Collected data
::::::::::
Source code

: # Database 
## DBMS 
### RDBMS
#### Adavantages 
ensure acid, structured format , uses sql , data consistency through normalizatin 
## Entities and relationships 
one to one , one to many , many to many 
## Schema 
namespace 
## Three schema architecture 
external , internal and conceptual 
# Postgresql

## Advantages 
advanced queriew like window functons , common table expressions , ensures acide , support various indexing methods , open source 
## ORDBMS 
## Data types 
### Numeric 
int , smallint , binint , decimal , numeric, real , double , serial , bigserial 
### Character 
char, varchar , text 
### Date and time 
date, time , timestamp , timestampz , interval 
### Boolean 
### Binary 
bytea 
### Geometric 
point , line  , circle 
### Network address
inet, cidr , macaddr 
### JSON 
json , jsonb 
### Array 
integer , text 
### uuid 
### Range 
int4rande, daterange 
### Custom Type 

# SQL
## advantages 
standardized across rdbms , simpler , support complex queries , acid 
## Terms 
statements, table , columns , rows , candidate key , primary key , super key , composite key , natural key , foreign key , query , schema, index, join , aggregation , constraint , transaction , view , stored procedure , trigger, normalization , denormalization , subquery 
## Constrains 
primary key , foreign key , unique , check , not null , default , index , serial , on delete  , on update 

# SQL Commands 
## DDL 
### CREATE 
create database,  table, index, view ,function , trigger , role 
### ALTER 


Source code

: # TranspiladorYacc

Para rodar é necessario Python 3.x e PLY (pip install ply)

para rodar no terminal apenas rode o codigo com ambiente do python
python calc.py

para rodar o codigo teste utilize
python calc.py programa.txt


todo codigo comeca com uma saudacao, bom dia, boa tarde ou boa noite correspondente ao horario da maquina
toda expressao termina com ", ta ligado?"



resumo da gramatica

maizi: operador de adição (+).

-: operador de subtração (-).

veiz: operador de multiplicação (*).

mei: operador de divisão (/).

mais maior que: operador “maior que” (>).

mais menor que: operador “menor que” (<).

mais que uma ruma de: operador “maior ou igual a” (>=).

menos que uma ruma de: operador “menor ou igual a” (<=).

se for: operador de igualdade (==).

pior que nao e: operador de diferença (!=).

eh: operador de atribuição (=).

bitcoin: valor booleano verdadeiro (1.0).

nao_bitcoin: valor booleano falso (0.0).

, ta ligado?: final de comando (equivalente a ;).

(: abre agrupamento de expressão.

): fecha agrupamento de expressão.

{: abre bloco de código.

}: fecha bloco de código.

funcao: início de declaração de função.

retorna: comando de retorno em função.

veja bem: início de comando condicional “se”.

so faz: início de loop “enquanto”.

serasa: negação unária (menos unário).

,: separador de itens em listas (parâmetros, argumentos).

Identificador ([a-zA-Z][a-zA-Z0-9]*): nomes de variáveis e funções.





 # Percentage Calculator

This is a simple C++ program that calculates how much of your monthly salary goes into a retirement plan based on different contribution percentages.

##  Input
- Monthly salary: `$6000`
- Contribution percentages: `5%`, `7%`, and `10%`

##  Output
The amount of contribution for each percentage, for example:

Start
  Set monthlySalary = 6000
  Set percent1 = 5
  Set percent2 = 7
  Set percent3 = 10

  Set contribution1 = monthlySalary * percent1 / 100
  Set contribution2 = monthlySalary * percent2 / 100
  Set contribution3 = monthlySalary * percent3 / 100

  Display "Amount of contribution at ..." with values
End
::::::::::
** Task details **
From the data above, copy each line that holds "operador".

** Task output **
maizi: operador de adição (+).
-: operador de subtração (-).
veiz: operador de multiplicação (*).
mei: operador de divisão (/).
mais maior que: operador “maior que” (>).
mais menor que: operador “menor que” (<).
mais que uma ruma de: operador “maior ou igual a” (>=).
menos que uma ruma de: operador “menor ou igual a” (<=).
se for: operador de igualdade (==).
pior que nao e: operador de diferença (!=).
eh: operador de atribuição (=).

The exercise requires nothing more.